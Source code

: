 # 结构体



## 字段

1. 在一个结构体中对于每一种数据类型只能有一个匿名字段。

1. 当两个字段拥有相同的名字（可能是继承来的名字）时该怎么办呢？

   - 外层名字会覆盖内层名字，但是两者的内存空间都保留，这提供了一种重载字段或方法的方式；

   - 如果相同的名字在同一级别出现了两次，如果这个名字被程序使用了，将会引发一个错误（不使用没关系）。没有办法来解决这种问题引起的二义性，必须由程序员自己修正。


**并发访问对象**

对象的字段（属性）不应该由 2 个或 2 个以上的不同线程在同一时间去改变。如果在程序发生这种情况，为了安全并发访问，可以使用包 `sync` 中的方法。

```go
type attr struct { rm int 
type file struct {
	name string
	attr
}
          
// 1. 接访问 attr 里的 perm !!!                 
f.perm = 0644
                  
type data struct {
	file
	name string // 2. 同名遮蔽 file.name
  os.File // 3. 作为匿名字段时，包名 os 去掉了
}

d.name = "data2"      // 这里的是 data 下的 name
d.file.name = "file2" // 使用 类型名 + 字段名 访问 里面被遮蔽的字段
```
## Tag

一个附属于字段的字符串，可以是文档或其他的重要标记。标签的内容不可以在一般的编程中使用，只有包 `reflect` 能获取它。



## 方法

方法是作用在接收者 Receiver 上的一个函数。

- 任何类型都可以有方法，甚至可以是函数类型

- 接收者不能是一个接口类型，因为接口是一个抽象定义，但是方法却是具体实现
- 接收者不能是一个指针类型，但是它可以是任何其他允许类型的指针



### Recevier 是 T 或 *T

++++++++++++++++++++

(WORK INSTRUCTION): Each line of the listing is to be printed again, unchanged.

(RESPONSE TO THIS TASK):
Source code

: # 结构体



## 字段

1. 在一个结构体中对于每一种数据类型只能有一个匿名字段。

1. 当两个字段拥有相同的名字（可能是继承来的名字）时该怎么办呢？

   - 外层名字会覆盖内层名字，但是两者的内存空间都保留，这提供了一种重载字段或方法的方式；

   - 如果相同的名字在同一级别出现了两次，如果这个名字被程序使用了，将会引发一个错误（不使用没关系）。没有办法来解决这种问题引起的二义性，必须由程序员自己修正。


**并发访问对象**

对象的字段（属性）不应该由 2 个或 2 个以上的不同线程在同一时间去改变。如果在程序发生这种情况，为了安全并发访问，可以使用包 `sync` 中的方法。

```go
type attr struct { rm int 
type file struct {
	name string
	attr
}
          
// 1. 接访问 attr 里的 perm !!!                 
f.perm = 0644
                  
type data struct {
	file
	name string // 2. 同名遮蔽 file.name
  os.File // 3. 作为匿名字段时，包名 os 去掉了
}

d.name = "data2"      // 这里的是 data 下的 name
d.file.name = "file2" // 使用 类型名 + 字段名 访问 里面被遮蔽的字段
```
## Tag

一个附属于字段的字符串，可以是文档或其他的重要标记。标签的内容不可以在一般的编程中使用，只有包 `reflect` 能获取它。



## 方法

方法是作用在接收者 Receiver 上的一个函数。

- 任何类型都可以有方法，甚至可以是函数类型

- 接收者不能是一个接口类型，因为接口是一个抽象定义，但是方法却是具体实现
- 接收者不能是一个指针类型，但是它可以是任何其他允许类型的指针



### Recevier 是 T 或 *T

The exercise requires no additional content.